Broadcom Drives Gigabit Broadband with G.fast Vector Processor
Broadcom announced the production release of G.fast 212 MHz system-level vector processor, BCM65550, which enables gigabit broadband services to be delivered to high-density residential sites. Telecom operators can now deploy fiber to these locations and leverage the existing installed copper lines for the final gigabit speed connection.
G.fast provides fiber-equivalent speeds over legacy copper wiring which avoids the expensive cable pulls and complex rights of way. Existing G.fast solutions address lower density installations, but with the BCM65550, operators can now support up to 192 lines of vectored 212MHz G.fast for high-density residential sites.
The device builds upon Broadcom’s market-proven G.fast modem and embedded vectoring solution, the BCM65400, now supporting production G.fast deployments across the globe. Vectoring, or crosstalk cancellation, requires extensive compute resources, and the BCM65550 delivers this without compromise. Crosstalk is canceled across all lines with extreme resolution, achieving nearly identical performance to ideal, crosstalk-free environments.

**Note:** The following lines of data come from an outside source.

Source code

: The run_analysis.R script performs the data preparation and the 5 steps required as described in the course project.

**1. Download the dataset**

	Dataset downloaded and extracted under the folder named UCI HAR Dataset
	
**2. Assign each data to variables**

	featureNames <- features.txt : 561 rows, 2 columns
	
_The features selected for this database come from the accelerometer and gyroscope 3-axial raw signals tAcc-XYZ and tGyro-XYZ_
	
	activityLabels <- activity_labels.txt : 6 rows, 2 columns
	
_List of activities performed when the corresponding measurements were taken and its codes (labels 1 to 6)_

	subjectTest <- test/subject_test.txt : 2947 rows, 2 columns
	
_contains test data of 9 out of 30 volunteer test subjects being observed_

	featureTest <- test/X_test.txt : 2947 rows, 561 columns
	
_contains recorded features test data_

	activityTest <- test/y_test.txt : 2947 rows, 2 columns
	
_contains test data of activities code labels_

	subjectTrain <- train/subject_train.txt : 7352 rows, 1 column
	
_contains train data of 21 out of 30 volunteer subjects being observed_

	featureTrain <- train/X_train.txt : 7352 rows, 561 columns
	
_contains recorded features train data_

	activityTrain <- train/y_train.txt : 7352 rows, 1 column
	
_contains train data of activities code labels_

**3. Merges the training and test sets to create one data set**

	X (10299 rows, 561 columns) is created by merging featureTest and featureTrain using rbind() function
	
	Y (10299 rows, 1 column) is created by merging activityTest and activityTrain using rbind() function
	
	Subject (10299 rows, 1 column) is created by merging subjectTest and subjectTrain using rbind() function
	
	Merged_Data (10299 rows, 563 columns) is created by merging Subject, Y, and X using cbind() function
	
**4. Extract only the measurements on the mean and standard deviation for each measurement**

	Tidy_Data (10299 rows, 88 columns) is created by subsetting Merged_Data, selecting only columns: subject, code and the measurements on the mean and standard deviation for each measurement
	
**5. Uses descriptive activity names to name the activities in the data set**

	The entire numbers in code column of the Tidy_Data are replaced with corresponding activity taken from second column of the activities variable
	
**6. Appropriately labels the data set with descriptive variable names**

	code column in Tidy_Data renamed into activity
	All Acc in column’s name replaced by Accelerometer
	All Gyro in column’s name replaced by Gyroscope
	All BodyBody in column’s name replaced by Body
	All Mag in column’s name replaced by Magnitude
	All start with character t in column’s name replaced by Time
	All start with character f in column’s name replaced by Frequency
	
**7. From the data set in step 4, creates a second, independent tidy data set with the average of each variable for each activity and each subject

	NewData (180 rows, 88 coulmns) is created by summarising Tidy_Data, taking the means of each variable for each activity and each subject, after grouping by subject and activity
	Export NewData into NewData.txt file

The Key Features of the BCM65550 Vector Processor
- Crosstalk cancellation solutions for up to 192 twisted-pair copper ports
- Hybrid Vectoring to support the parallel operation of G.fast and VDSL on a single device
- Proxy Vectoring to offer seamless support for new G.fast cards introduced into a legacy VDSL system
Availability
The BCM65550 has been released for mass production.